Pratiche scorrette: il Tar condanna Acea Energia. Passa linea Adiconsum nazionale

martedì 29 Settembre 2020 - 17:10

Il Tar del Lazio rigetta il ricorso di Acea Energia Spa. Adiconsum nazionale difesa dall’avvocato messinese Lidia Dimasi: “Da oggi più difficile adottare pratiche commerciali aggressive”

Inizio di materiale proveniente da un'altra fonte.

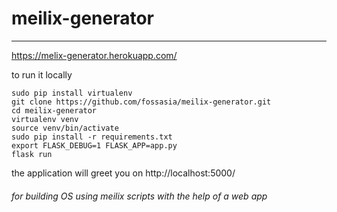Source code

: # meilix-generator
------------------------------
https://melix-generator.herokuapp.com/


to run it locally

```
sudo pip install virtualenv
git clone https://github.com/fossasia/meilix-generator.git
cd meilix-generator
virtualenv venv
source venv/bin/activate
sudo pip install -r requirements.txt
export FLASK_DEBUG=1 FLASK_APP=app.py
flask run
```
the application will greet you on
         http://localhost:5000/




###### for building OS using meilix scripts with the help of a web app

Dal Tar un punto a favore dei consumatori spesso alle prese con pratiche commerciali aggressive e scorrette. Il Tribunale amministrativo del Lazio ha infatti rigettato il ricorso proposto da Acea Energia Spa che chiedeva l’annullamento della sanzione da 600 mila euro irrogata dall’Antitrust per pratiche commerciali scorrette volte a confondere i consumatori. 

Il caso

La vicenda ha preso le mosse dalle segnalazioni di Adiconsum, Associazione a difesa dei consumatori, assistita dall’avvocato messinese Lidia Dimasi, che ha posto all’attenzione dell’AGCM le pratiche commerciali di Acea ritenute scorrette. In particolare si segnalavano casi di contratti non richiesti di fornitura di energia elettrica e di gas naturale finalizzati solo all’acquisizione di clientela sul mercato libero, l’attivazione di forniture non richieste di gas naturale, nonché la conclusione di contratti a distanza fuori dai locali commerciali, senza consenso effettivo del consumatore ed in violazione dei diritti dei consumatori riconosciuti dal Codice dei Consumatori.

“Condotte aggressive”

L’Authority ha riscontrato nelle condotte commerciali di Acea profili di “aggressività” per le modalità adottate consistenti nell’acquisizione di contratti senza alcun consenso effettivo del consumatore, informazioni ingannevoli o irrilevanti al fine di ottenere un’adesione non consapevole alla proposta contrattuale, con imposizioni di ostacoli al diritto di recesso nonché nella richiesta di pagamento di importi non dovuti. AGCM ha quindi disposto la sanzione pecuniaria nei confronti di Acea che aveva presentato ricorso.

Il Tar del Lazio però, dopo avere investito della questione la Corte di Giustizia dell’Unione Europea, ha riconosciuto che le procedure commerciali di Acea “facevano sì che i consumatori erano indotti al primo contatto ad una scelta commerciale non voluta o sufficientemente meditata”. I giudici amministrativi hanno rigettato il ricorso proposto dall’Azienda romana confermando il provvedimento emesso dell’Agcm e il pagamento della sanzione.

La sentenza segna un punto di svolta per i cittadini- ha commentato l’avvocato Lidia Dimasi– Da oggi, infatti, sarà più difficile per le compagnie che operano nel mercato libero della vendita al dettaglio di energia elettrica e gas naturale adottare pratiche commerciali scorrette ed aggressive”.